It’s not a stretch to say that no sport has been impacted more by the power of the Internet by baseball. From the rise of cross-country sabermetrics to the proliferation of blogs and smarter analysis than that offered by local papers and sports talk radio to institutions such as MLB.com that have revolutionized online content delivery, baseball has spent the last ten years living through its own golden age of the Internet.
It was, then, only a matter of time before agents started taking their appeals for their players to the digital airwaves. Scott Boras’ player profile binders may be legendary amongst baseball executives and fans, but the truly savvy agents will tap into the Internet to generate populist pressure in support of their clients. By utilizing this still-developing medium, agents can change the tenor of the conversation over free agents.
Yesterday, we saw how Johnny Damon and Scott Boras are not quite on the same page regarding Damon’s free agency. The Yanks’ left fielder wants to stay in the Bronx while Boras wants him to get market value and a longer deal than the one Brian Cashman will offer. In all senses, the Damon/Boras conflict is a fairly traditional player/agent fight, and the Damon negotiations are going to be fairly routine.
But Arn Tellem, Hideki Matsui’s agent, seems willing to push the boundaries of this Internet Age. In what I can only assume is a first for an agent, Tellem has taken his defense of Matsui online. He published an article on the Huffington Post explaining why Hideki Matsui is a sound investment. With one bit of hyperbole and otherwise astute observations, Tellem’s piece is an excellent primer in making your case.
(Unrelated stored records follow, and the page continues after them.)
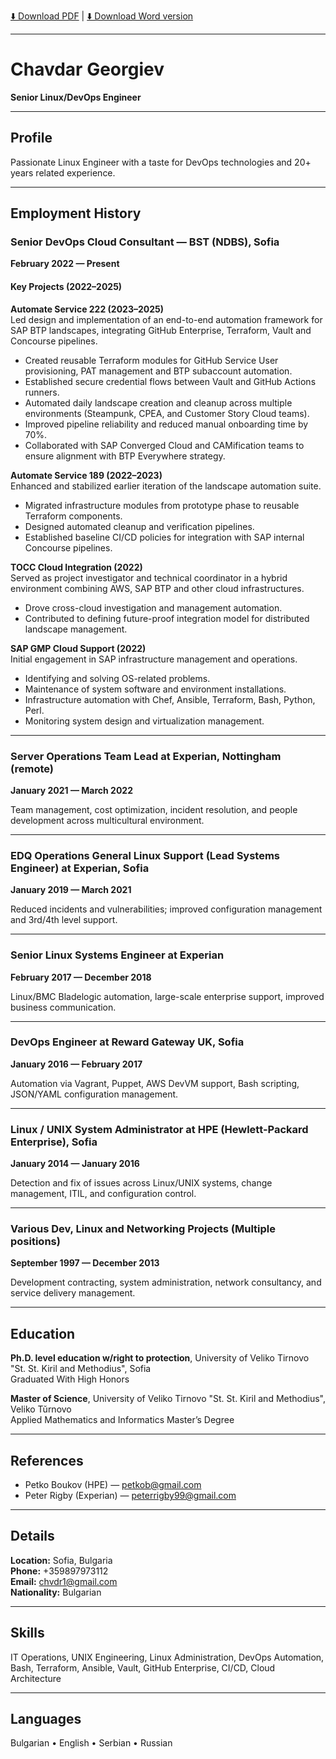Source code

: [⬇️ Download PDF](./downloads/Chavdar-Georgiev.pdf) | [⬇️ Download Word version](./downloads/Chavdar-Georgiev.docx)

---

# Chavdar Georgiev

**Senior Linux/DevOps Engineer**

---

## Profile
Passionate Linux Engineer with a taste for DevOps technologies and 20+ years related experience.

---

## Employment History

### Senior DevOps Cloud Consultant — BST (NDBS), Sofia  
**February 2022 — Present**

#### Key Projects (2022–2025)

**Automate Service 222 (2023–2025)**  
Led design and implementation of an end-to-end automation framework for SAP BTP landscapes, integrating GitHub Enterprise, Terraform, Vault and Concourse pipelines.  
- Created reusable Terraform modules for GitHub Service User provisioning, PAT management and BTP subaccount automation.  
- Established secure credential flows between Vault and GitHub Actions runners.  
- Automated daily landscape creation and cleanup across multiple environments (Steampunk, CPEA, and Customer Story Cloud teams).  
- Improved pipeline reliability and reduced manual onboarding time by 70%.  
- Collaborated with SAP Converged Cloud and CAMification teams to ensure alignment with BTP Everywhere strategy.

**Automate Service 189 (2022–2023)**  
Enhanced and stabilized earlier iteration of the landscape automation suite.  
- Migrated infrastructure modules from prototype phase to reusable Terraform components.  
- Designed automated cleanup and verification pipelines.  
- Established baseline CI/CD policies for integration with SAP internal Concourse pipelines.

**TOCC Cloud Integration (2022)**  
Served as project investigator and technical coordinator in a hybrid environment combining AWS, SAP BTP and other cloud infrastructures.  
- Drove cross-cloud investigation and management automation.  
- Contributed to defining future-proof integration model for distributed landscape management.

**SAP GMP Cloud Support (2022)**  
Initial engagement in SAP infrastructure management and operations.  
- Identifying and solving OS-related problems.  
- Maintenance of system software and environment installations.  
- Infrastructure automation with Chef, Ansible, Terraform, Bash, Python, Perl.  
- Monitoring system design and virtualization management.

---

### Server Operations Team Lead at Experian, Nottingham (remote)  
**January 2021 — March 2022**

Team management, cost optimization, incident resolution, and people development across multicultural environment.

---

### EDQ Operations General Linux Support (Lead Systems Engineer) at Experian, Sofia  
**January 2019 — March 2021**

Reduced incidents and vulnerabilities; improved configuration management and 3rd/4th level support.

---

### Senior Linux Systems Engineer at Experian  
**February 2017 — December 2018**

Linux/BMC Bladelogic automation, large-scale enterprise support, improved business communication.

---

### DevOps Engineer at Reward Gateway UK, Sofia  
**January 2016 — February 2017**

Automation via Vagrant, Puppet, AWS DevVM support, Bash scripting, JSON/YAML configuration management.

---

### Linux / UNIX System Administrator at HPE (Hewlett-Packard Enterprise), Sofia  
**January 2014 — January 2016**

Detection and fix of issues across Linux/UNIX systems, change management, ITIL, and configuration control.

---

### Various Dev, Linux and Networking Projects (Multiple positions)  
**September 1997 — December 2013**

Development contracting, system administration, network consultancy, and service delivery management.

---

## Education

**Ph.D. level education w/right to protection**, University of Veliko Tirnovo "St. St. Kiril and Methodius", Sofia  
Graduated With High Honors  

**Master of Science**, University of Veliko Tirnovo "St. St. Kiril and Methodius", Veliko Tŭrnovo  
Applied Mathematics and Informatics Master’s Degree

---

## References
- Petko Boukov (HPE) — petkob@gmail.com  
- Peter Rigby (Experian) — peterrigby99@gmail.com

---

## Details
**Location:** Sofia, Bulgaria  
**Phone:** +359897973112  
**Email:** chvdr1@gmail.com  
**Nationality:** Bulgarian

---

## Skills
IT Operations, UNIX Engineering, Linux Administration, DevOps Automation, Bash, Terraform, Ansible, Vault, GitHub Enterprise, CI/CD, Cloud Architecture

---

## Languages
Bulgarian • English • Serbian • Russian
First, the hyperbole: Tellem calls Matsui “an ageless talent.” At age 35 and with creaky knees, Matsui certainly is showing his age, but he can still hit. If that’s Tellem’s worst exaggeration, it’s an understandable one.
In discussing Matsui, Tellem engages in some fanciful writing too. “By embracing Matsui,” he says, “New Yorkers have once again shown that though ball clubs are named for cities and states, they transcend geography. Teams may not be where we find our heroes today, but, as Matsui has demonstrated, it’s where we find heroic situations we can all dream of, argue about or simply watch together in amazement. That’s the game’s unifying force.” Hey, I buy it.
It gets better though:
As his agent, I take a different view. The ageless Matsui has shown not just that he can still hit, but that he can hit with consistency and aplomb. During the regular season, he ranked second among DHs in homers, and third in slugging percentage, on-base percentage and walks. No left-handed hitter homered more off southpaws. Matsui combines the late-inning heroics of Yankees great Tommy (Old Reliable) Henrich and the superb professionalism of Paul O’Neill. He’s a complete player who always has taken pride in contributing to all facets of the game.
Matsui’s immense popularity in Japan gives the Yanks strong financial incentive to re-sign him. He helps bring in millions of dollars annually in marketing and sponsorship revenue. In the seven years since he joined the Bronx Bombers, Matsui has played a pivotal role in establishing the Yankees as a global brand. Six major Japanese companies — including Toyota, Sony and the Daily Yomiuri newspaper — have signed on as advertisers, each reportedly adding $1 million or so a year to team coffers. Most of these firms have placed their billboards in right field, often the final resting ground of Godzilla’s monstrous clouts, to target the audience of NHK, the Japanese radio and television network. Currently, NHK airs 120 Yankee games a season.
It’s not a stretch to say Matsui is as responsible for Japanese interest in the Yankees as Yao Ming is for the NBA in China. Matsui has yet another virtue that goes beyond mere statistics. In an age when athletes mock our reverence daily, he’s exemplary in every aspect of his life. In January of 2003, his very first request upon landing in New York was to be taken to the Twin Towers memorial to pay his respects. He did this without publicity or fanfare. He did it because, he said, it was “the right thing to do.” After the tsunami hit Indonesia at the end of 2005, Matsui, out his own sense of decency, donated $500,000 to UNICEF. He’s one of those rare superstars who recognize the unique role his astonishing talent has given him and the good he can do for others.
That’s a brilliant first shot by Matsui’s agent. He makes his statistical argument, his economic argument, and his all-around good-guy argument in 350 words.
Right now, we don’t know what the immediate future holds for Matsui. Talks with the Yanks are on hold until the organization has a chance to meet, and although rumors about the Red Sox’s interest surfaced yesterday, it’s hard to believe that Theo Epstein would do anything but drive up Matsui’s price. Reportedly, the Sox would eye Matsui as a regular left fielder, but it’s hardly a secret that Matsui’s knees can’t take the pounding.
And so we wait with the words of Arn Tellem out there for anyone to see. Matsui, he says, “loves New York,” and the Yanks will have “‘a special place’ in his heart.” How ever does a GM respond to such a blatantly public and emotional appeal for support just one week after the free agent-to-be took home World Series MVP honors?